◆ The task ◆
Each line of the records below that holds "Questions" should be copied out.

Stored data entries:
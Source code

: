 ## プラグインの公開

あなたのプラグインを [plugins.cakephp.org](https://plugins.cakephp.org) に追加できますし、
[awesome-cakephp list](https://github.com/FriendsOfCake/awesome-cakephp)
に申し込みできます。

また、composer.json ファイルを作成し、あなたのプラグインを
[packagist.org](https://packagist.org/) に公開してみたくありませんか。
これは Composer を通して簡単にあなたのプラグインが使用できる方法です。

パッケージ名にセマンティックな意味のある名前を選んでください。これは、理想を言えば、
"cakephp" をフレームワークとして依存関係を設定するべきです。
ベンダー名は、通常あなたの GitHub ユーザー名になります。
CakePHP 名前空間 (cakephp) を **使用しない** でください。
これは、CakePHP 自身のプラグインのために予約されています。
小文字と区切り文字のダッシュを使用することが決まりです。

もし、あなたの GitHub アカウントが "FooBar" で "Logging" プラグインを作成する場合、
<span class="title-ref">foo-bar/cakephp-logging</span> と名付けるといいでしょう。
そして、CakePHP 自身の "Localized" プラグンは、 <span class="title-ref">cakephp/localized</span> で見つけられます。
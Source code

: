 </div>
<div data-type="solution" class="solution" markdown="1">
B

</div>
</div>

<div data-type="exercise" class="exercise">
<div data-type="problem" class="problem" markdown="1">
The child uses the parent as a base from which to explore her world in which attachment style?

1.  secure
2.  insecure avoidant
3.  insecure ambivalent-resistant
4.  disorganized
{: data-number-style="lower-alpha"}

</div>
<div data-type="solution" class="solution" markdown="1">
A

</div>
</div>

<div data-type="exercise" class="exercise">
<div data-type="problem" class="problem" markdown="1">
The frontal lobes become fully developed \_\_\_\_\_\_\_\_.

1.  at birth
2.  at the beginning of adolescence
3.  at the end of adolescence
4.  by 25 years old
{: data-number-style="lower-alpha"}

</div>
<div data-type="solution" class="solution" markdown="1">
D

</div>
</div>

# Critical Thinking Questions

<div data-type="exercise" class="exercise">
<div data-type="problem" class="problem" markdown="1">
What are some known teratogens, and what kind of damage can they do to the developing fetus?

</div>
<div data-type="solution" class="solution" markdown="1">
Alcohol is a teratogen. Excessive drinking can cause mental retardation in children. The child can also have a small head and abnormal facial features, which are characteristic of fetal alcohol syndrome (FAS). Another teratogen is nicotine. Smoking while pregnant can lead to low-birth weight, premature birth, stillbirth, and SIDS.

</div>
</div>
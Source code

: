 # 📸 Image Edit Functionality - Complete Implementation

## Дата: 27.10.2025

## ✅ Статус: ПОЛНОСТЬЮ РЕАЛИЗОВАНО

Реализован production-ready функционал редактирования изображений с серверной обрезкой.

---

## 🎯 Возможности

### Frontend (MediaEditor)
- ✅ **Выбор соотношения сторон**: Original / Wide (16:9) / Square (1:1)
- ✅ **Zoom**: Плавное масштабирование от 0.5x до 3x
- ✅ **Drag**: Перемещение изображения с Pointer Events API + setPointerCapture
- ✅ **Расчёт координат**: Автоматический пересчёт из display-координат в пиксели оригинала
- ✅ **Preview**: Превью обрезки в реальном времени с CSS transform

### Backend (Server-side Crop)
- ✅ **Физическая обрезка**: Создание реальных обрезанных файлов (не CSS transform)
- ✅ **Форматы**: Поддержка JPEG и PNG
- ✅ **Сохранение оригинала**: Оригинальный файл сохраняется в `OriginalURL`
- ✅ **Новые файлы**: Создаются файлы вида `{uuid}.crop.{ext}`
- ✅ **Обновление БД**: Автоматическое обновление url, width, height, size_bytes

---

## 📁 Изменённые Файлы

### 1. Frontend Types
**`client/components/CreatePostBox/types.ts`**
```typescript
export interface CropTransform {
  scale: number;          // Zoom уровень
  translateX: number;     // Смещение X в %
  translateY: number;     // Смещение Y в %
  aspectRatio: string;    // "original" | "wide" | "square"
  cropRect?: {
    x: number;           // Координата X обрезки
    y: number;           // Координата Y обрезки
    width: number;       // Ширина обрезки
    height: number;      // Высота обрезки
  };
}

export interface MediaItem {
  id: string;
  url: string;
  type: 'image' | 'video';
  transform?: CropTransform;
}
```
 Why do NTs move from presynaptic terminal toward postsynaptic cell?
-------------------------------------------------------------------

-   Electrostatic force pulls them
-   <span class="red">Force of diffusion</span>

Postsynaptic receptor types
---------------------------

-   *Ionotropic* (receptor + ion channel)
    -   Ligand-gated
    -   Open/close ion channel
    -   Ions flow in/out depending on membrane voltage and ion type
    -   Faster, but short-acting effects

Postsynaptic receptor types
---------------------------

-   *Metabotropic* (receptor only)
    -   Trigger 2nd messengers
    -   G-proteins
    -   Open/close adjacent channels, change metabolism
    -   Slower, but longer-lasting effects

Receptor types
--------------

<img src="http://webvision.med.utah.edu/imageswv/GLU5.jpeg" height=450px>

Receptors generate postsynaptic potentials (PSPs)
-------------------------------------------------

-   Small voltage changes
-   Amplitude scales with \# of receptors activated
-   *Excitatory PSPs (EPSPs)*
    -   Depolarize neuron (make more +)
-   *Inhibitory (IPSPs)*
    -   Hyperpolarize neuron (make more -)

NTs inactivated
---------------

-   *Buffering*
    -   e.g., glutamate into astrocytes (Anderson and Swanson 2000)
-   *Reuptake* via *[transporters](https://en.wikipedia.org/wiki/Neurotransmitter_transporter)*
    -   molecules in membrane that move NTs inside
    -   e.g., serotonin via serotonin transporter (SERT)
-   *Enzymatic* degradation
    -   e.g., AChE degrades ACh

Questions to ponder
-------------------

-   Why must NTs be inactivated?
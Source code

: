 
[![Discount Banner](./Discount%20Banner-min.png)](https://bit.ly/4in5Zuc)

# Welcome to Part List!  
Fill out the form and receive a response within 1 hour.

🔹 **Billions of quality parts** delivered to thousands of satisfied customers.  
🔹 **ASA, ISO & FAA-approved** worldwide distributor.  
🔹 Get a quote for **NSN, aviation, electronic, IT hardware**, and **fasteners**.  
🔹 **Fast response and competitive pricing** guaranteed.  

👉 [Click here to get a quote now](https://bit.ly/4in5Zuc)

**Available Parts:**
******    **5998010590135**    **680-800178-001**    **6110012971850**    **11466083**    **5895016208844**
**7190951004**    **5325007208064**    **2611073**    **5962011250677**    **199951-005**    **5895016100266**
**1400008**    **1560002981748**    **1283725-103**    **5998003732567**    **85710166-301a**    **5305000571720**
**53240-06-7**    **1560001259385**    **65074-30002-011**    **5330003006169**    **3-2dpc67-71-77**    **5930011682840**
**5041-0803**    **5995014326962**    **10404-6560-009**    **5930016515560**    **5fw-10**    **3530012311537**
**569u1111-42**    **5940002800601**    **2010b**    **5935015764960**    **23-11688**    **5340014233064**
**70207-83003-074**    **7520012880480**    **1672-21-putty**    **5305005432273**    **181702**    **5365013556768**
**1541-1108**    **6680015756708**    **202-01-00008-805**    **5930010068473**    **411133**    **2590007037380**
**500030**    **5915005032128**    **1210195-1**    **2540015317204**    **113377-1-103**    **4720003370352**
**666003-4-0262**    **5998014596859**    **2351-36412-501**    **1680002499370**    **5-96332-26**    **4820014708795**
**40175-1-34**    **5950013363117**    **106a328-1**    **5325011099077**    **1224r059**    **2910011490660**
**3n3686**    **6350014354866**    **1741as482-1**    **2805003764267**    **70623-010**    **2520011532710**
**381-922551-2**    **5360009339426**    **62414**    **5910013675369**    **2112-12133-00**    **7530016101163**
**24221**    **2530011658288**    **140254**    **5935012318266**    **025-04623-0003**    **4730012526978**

◆ Written response ◆
# Critical Thinking Questions
Questions to ponder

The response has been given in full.